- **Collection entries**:
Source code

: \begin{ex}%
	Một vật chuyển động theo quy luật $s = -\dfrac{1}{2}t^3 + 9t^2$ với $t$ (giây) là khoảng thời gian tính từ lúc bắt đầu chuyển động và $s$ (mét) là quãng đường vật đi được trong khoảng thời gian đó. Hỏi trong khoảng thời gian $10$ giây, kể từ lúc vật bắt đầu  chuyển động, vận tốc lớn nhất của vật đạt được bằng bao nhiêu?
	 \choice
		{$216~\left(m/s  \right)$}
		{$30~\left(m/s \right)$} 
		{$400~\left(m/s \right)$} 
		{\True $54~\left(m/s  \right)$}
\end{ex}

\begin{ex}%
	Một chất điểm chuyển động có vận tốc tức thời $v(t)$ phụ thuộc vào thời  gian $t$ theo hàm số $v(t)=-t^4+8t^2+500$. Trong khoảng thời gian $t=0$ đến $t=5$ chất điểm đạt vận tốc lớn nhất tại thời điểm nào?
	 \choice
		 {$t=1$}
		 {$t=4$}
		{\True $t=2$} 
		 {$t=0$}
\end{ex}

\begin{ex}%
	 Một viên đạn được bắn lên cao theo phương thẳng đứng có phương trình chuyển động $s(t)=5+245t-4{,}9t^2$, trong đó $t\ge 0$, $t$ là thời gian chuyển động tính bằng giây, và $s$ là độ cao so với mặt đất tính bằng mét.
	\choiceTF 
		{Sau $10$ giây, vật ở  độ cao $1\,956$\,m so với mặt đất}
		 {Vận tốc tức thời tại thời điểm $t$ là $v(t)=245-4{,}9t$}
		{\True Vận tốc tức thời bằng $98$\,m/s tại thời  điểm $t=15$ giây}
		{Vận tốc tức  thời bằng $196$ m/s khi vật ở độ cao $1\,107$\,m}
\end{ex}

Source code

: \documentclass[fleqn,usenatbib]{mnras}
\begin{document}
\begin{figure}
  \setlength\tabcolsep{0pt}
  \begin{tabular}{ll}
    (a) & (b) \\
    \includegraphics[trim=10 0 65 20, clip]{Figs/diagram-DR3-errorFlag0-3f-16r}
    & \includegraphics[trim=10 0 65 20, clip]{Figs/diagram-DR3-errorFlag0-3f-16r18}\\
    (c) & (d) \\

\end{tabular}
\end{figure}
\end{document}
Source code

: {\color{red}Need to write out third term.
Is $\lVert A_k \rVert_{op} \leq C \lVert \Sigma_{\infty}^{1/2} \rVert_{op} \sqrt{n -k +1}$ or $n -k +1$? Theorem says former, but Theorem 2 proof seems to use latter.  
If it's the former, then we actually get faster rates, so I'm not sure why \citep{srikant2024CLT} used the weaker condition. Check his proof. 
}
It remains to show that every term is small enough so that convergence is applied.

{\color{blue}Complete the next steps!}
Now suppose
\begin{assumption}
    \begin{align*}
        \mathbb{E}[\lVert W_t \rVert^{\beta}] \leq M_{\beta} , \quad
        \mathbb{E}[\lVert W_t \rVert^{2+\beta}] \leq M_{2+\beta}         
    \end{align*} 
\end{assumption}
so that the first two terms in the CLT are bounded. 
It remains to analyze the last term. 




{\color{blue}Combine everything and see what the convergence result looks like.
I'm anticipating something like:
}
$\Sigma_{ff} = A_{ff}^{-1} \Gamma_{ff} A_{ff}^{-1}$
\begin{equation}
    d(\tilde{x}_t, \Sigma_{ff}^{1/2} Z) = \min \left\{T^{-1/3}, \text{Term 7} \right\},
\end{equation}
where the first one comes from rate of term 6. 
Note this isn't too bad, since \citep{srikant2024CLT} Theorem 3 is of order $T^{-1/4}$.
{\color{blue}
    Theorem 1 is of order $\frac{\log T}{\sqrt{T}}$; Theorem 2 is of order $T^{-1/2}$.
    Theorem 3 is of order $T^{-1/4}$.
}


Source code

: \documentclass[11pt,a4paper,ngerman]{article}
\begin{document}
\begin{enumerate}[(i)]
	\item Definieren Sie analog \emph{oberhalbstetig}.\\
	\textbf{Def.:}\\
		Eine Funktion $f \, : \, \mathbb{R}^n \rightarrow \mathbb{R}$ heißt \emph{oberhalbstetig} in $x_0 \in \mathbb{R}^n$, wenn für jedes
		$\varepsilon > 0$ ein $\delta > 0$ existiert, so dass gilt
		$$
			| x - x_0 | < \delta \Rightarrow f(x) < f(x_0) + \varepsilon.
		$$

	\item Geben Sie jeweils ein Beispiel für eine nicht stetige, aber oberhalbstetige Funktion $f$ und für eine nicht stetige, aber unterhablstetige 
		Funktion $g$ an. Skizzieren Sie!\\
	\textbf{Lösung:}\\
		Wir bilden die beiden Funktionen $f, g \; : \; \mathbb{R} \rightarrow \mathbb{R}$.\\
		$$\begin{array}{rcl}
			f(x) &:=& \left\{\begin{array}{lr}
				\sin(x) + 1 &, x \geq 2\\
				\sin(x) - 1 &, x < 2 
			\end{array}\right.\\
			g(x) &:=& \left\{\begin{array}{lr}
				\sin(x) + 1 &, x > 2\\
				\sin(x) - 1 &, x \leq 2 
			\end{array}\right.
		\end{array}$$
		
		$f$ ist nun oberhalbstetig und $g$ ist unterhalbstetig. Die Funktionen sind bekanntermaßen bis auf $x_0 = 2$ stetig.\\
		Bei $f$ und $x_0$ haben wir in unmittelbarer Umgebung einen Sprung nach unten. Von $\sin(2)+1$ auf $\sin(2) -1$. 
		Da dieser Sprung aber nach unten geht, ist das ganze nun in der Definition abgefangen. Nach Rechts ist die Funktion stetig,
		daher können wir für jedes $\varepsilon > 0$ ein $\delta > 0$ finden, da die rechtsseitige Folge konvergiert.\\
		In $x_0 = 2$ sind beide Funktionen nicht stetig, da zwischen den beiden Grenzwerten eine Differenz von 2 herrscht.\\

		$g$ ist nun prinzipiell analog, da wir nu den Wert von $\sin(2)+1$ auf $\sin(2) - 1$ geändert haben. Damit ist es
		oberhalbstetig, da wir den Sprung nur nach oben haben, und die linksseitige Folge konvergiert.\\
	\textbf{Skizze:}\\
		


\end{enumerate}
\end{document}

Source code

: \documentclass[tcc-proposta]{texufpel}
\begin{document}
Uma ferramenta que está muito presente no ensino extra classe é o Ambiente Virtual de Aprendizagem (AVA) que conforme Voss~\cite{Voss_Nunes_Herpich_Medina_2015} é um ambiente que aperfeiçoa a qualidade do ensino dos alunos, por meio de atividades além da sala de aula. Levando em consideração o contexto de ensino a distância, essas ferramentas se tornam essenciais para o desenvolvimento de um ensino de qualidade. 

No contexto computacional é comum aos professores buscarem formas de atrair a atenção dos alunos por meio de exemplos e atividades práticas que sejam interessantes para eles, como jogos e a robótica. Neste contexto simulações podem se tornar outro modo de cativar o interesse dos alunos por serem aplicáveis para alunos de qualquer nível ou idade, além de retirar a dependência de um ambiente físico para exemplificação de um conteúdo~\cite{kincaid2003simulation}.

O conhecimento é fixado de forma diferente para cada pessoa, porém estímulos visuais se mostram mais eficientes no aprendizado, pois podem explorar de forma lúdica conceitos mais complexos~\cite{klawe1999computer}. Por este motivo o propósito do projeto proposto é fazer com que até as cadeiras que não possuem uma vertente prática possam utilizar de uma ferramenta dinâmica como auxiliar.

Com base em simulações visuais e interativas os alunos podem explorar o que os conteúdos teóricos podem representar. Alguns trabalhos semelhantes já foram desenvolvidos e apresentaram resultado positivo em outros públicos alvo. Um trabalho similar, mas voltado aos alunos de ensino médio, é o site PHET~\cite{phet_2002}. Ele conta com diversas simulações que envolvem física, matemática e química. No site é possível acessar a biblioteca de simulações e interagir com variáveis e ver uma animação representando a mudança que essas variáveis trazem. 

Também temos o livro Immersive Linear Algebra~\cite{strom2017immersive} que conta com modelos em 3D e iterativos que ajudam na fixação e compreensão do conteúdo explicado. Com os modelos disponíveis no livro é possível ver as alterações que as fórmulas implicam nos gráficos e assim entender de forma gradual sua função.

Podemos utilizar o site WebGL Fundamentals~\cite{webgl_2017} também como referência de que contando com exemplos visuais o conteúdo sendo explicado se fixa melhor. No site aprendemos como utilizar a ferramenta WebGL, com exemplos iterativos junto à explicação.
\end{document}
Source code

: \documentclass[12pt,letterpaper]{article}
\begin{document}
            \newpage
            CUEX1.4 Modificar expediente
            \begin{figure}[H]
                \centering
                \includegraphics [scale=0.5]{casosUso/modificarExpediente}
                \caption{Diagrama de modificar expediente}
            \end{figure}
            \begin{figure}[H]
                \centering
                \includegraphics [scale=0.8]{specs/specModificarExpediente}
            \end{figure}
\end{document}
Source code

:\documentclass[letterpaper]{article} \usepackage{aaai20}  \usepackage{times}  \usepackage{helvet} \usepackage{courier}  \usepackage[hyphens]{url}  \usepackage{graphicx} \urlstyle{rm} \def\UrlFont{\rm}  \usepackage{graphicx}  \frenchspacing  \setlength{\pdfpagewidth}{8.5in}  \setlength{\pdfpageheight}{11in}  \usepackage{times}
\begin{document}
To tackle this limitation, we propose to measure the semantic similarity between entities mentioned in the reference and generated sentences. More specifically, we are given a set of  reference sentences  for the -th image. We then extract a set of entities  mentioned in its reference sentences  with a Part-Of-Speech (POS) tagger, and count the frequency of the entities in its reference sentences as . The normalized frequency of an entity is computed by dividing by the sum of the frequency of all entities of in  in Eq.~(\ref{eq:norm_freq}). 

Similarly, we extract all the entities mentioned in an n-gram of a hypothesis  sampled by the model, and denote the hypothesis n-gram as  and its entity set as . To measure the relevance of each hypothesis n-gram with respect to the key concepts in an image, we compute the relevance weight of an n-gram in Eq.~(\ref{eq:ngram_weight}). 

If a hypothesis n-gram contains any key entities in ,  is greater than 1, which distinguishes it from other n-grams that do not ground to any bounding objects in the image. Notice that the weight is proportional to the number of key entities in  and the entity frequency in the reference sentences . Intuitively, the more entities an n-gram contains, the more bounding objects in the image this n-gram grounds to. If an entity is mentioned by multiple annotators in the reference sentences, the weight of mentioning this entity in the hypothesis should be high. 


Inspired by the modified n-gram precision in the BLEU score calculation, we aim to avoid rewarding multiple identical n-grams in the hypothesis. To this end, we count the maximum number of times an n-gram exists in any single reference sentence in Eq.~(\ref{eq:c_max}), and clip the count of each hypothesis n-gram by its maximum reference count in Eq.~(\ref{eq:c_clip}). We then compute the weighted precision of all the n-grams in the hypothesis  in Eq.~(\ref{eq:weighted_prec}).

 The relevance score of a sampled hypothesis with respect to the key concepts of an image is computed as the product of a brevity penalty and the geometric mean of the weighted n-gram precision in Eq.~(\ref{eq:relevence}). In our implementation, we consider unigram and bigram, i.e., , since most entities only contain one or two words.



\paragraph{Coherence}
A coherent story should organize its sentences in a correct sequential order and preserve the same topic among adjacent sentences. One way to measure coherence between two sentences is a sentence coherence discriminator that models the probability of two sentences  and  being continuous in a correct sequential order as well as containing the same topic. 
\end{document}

- **EXERCISE OBJECTIVE**: What you give back must be the stretch above, starting at the line with "Một chất điểm" and ending at the line with "out third term.", copied exactly.

- **REPLY TO THE EXERCISE**:
	Một chất điểm chuyển động có vận tốc tức thời $v(t)$ phụ thuộc vào thời  gian $t$ theo hàm số $v(t)=-t^4+8t^2+500$. Trong khoảng thời gian $t=0$ đến $t=5$ chất điểm đạt vận tốc lớn nhất tại thời điểm nào?
	 \choice
		 {$t=1$}
		 {$t=4$}
		{\True $t=2$} 
		 {$t=0$}
\end{ex}

\begin{ex}%
	 Một viên đạn được bắn lên cao theo phương thẳng đứng có phương trình chuyển động $s(t)=5+245t-4{,}9t^2$, trong đó $t\ge 0$, $t$ là thời gian chuyển động tính bằng giây, và $s$ là độ cao so với mặt đất tính bằng mét.
	\choiceTF 
		{Sau $10$ giây, vật ở  độ cao $1\,956$\,m so với mặt đất}
		 {Vận tốc tức thời tại thời điểm $t$ là $v(t)=245-4{,}9t$}
		{\True Vận tốc tức thời bằng $98$\,m/s tại thời  điểm $t=15$ giây}
		{Vận tốc tức  thời bằng $196$ m/s khi vật ở độ cao $1\,107$\,m}
\end{ex}

Source code

: \documentclass[fleqn,usenatbib]{mnras}
\begin{document}
\begin{figure}
  \setlength\tabcolsep{0pt}
  \begin{tabular}{ll}
    (a) & (b) \\
    \includegraphics[trim=10 0 65 20, clip]{Figs/diagram-DR3-errorFlag0-3f-16r}
    & \includegraphics[trim=10 0 65 20, clip]{Figs/diagram-DR3-errorFlag0-3f-16r18}\\
    (c) & (d) \\

\end{tabular}
\end{figure}
\end{document}
Source code

: {\color{red}Need to write out third term.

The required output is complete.